Stored data

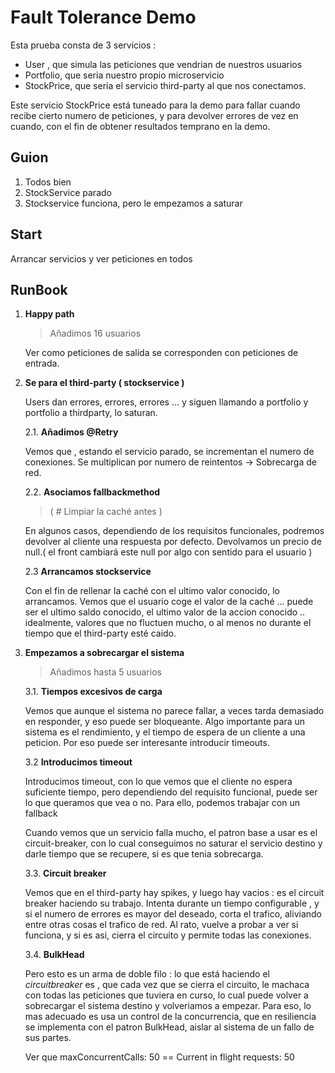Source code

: # Fault Tolerance Demo

Esta prueba consta de 3 servicios :

- User , que simula las peticiones que vendrian de nuestros usuarios
- Portfolio, que seria nuestro propio microservicio
- StockPrice, que seria el servicio third-party al que nos conectamos.

Este servicio StockPrice está tuneado para la demo para fallar cuando recibe cierto numero de peticiones, y para devolver errores de vez en cuando, con el fin de obtener resultados temprano en la demo.

## Guion

1. Todos bien
2. StockService parado
3. Stockservice funciona, pero le empezamos a saturar

## Start

Arrancar servicios y ver peticiones en todos

## RunBook

1. **Happy path**

   > Añadimos 16 usuarios

   Ver como peticiones de salida se corresponden con peticiones de entrada.

2. **Se para el third-party ( stockservice )**

   Users dan errores, errores, errores ... y siguen llamando a portfolio y portfolio a thirdparty, lo saturan.

   2.1. **Añadimos @Retry**

   Vemos que , estando el servicio parado, se incrementan el numero de conexiones.
   Se multiplican por numero de reintentos -> Sobrecarga de red.

   2.2. **Asociamos fallbackmethod**

   > ( # Limpiar la caché antes )

   En algunos casos, dependiendo de los requisitos funcionales, podremos devolver al cliente una respuesta por defecto.
   Devolvamos un precio de null.( el front cambiará este null por algo con sentido para el usuario )

   2.3 **Arrancamos stockservice**

   Con el fin de rellenar la caché con el ultimo valor conocido, lo arrancamos.
   Vemos que el usuario coge el valor de la caché ... puede ser el ultimo saldo conocido, el ultimo valor de la accion conocido .. idealmente, valores que no fluctuen mucho, o al menos no durante el tiempo que el third-party esté caido.

3. **Empezamos a sobrecargar el sistema**

   > Añadimos hasta 5 usuarios

   3.1. **Tiempos excesivos de carga**

   Vemos que aunque el sistema no parece fallar, a veces tarda demasiado en responder, y eso puede ser bloqueante. Algo importante para un sistema es el rendimiento, y el tiempo de espera de un cliente a una peticion. Por eso puede ser interesante introducir timeouts.

   3.2 **Introducimos timeout**

   Introducimos timeout, con lo que vemos que el cliente no espera suficiente tiempo, pero dependiendo del requisito funcional, puede ser lo que queramos que vea o no.
   Para ello, podemos trabajar con un fallback

   Cuando vemos que un servicio falla mucho, el patron base a usar es el circuit-breaker, con lo cual conseguimos no saturar el servicio destino y darle tiempo que se recupere, si es que tenia sobrecarga.

   3.3. **Circuit breaker**

   Vemos que en el third-party hay spikes, y luego hay vacios : es el circuit breaker haciendo su trabajo. Intenta durante un tiempo configurable , y si el numero de errores es mayor del deseado, corta el trafico, aliviando entre otras cosas el trafico de red.
   Al rato, vuelve a probar a ver si funciona, y si es asi, cierra el circuito y permite todas las conexiones.

   3.4. **BulkHead**

   Pero esto es un arma de doble filo : lo que está haciendo el _circuitbreaker_ es , que cada vez que se cierra el circuito, le machaca con todas las peticiones que tuviera en curso, lo cual puede volver a sobrecargar el sistema destino y volveriamos a empezar.
   Para eso, lo mas adecuado es usa un control de la concurrencia, que en resiliencia se implementa con el patron BulkHead, aislar al sistema de un fallo de sus partes.

   Ver que maxConcurrentCalls: 50 == Current in flight requests: 50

• **EXERCISE PROMPT**
Hand back the data exactly as it appears, with all pictures cut.

• **RESPONSE FOR THIS EXERCISE**
Source code

: # Fault Tolerance Demo

Esta prueba consta de 3 servicios :

- User , que simula las peticiones que vendrian de nuestros usuarios
- Portfolio, que seria nuestro propio microservicio
- StockPrice, que seria el servicio third-party al que nos conectamos.

Este servicio StockPrice está tuneado para la demo para fallar cuando recibe cierto numero de peticiones, y para devolver errores de vez en cuando, con el fin de obtener resultados temprano en la demo.

## Guion

1. Todos bien
2. StockService parado
3. Stockservice funciona, pero le empezamos a saturar

## Start

Arrancar servicios y ver peticiones en todos

## RunBook

1. **Happy path**

   > Añadimos 16 usuarios

   Ver como peticiones de salida se corresponden con peticiones de entrada.

2. **Se para el third-party ( stockservice )**

   Users dan errores, errores, errores ... y siguen llamando a portfolio y portfolio a thirdparty, lo saturan.

   2.1. **Añadimos @Retry**

   Vemos que , estando el servicio parado, se incrementan el numero de conexiones.
   Se multiplican por numero de reintentos -> Sobrecarga de red.

   2.2. **Asociamos fallbackmethod**

   > ( # Limpiar la caché antes )

   En algunos casos, dependiendo de los requisitos funcionales, podremos devolver al cliente una respuesta por defecto.
   Devolvamos un precio de null.( el front cambiará este null por algo con sentido para el usuario )

   2.3 **Arrancamos stockservice**

   Con el fin de rellenar la caché con el ultimo valor conocido, lo arrancamos.
   Vemos que el usuario coge el valor de la caché ... puede ser el ultimo saldo conocido, el ultimo valor de la accion conocido .. idealmente, valores que no fluctuen mucho, o al menos no durante el tiempo que el third-party esté caido.

3. **Empezamos a sobrecargar el sistema**

   > Añadimos hasta 5 usuarios

   3.1. **Tiempos excesivos de carga**

   Vemos que aunque el sistema no parece fallar, a veces tarda demasiado en responder, y eso puede ser bloqueante. Algo importante para un sistema es el rendimiento, y el tiempo de espera de un cliente a una peticion. Por eso puede ser interesante introducir timeouts.

   3.2 **Introducimos timeout**

   Introducimos timeout, con lo que vemos que el cliente no espera suficiente tiempo, pero dependiendo del requisito funcional, puede ser lo que queramos que vea o no.
   Para ello, podemos trabajar con un fallback

   Cuando vemos que un servicio falla mucho, el patron base a usar es el circuit-breaker, con lo cual conseguimos no saturar el servicio destino y darle tiempo que se recupere, si es que tenia sobrecarga.

   3.3. **Circuit breaker**

   Vemos que en el third-party hay spikes, y luego hay vacios : es el circuit breaker haciendo su trabajo. Intenta durante un tiempo configurable , y si el numero de errores es mayor del deseado, corta el trafico, aliviando entre otras cosas el trafico de red.
   Al rato, vuelve a probar a ver si funciona, y si es asi, cierra el circuito y permite todas las conexiones.

   3.4. **BulkHead**

   Pero esto es un arma de doble filo : lo que está haciendo el _circuitbreaker_ es , que cada vez que se cierra el circuito, le machaca con todas las peticiones que tuviera en curso, lo cual puede volver a sobrecargar el sistema destino y volveriamos a empezar.
   Para eso, lo mas adecuado es usa un control de la concurrencia, que en resiliencia se implementa con el patron BulkHead, aislar al sistema de un fallo de sus partes.

   Ver que maxConcurrentCalls: 50 == Current in flight requests: 50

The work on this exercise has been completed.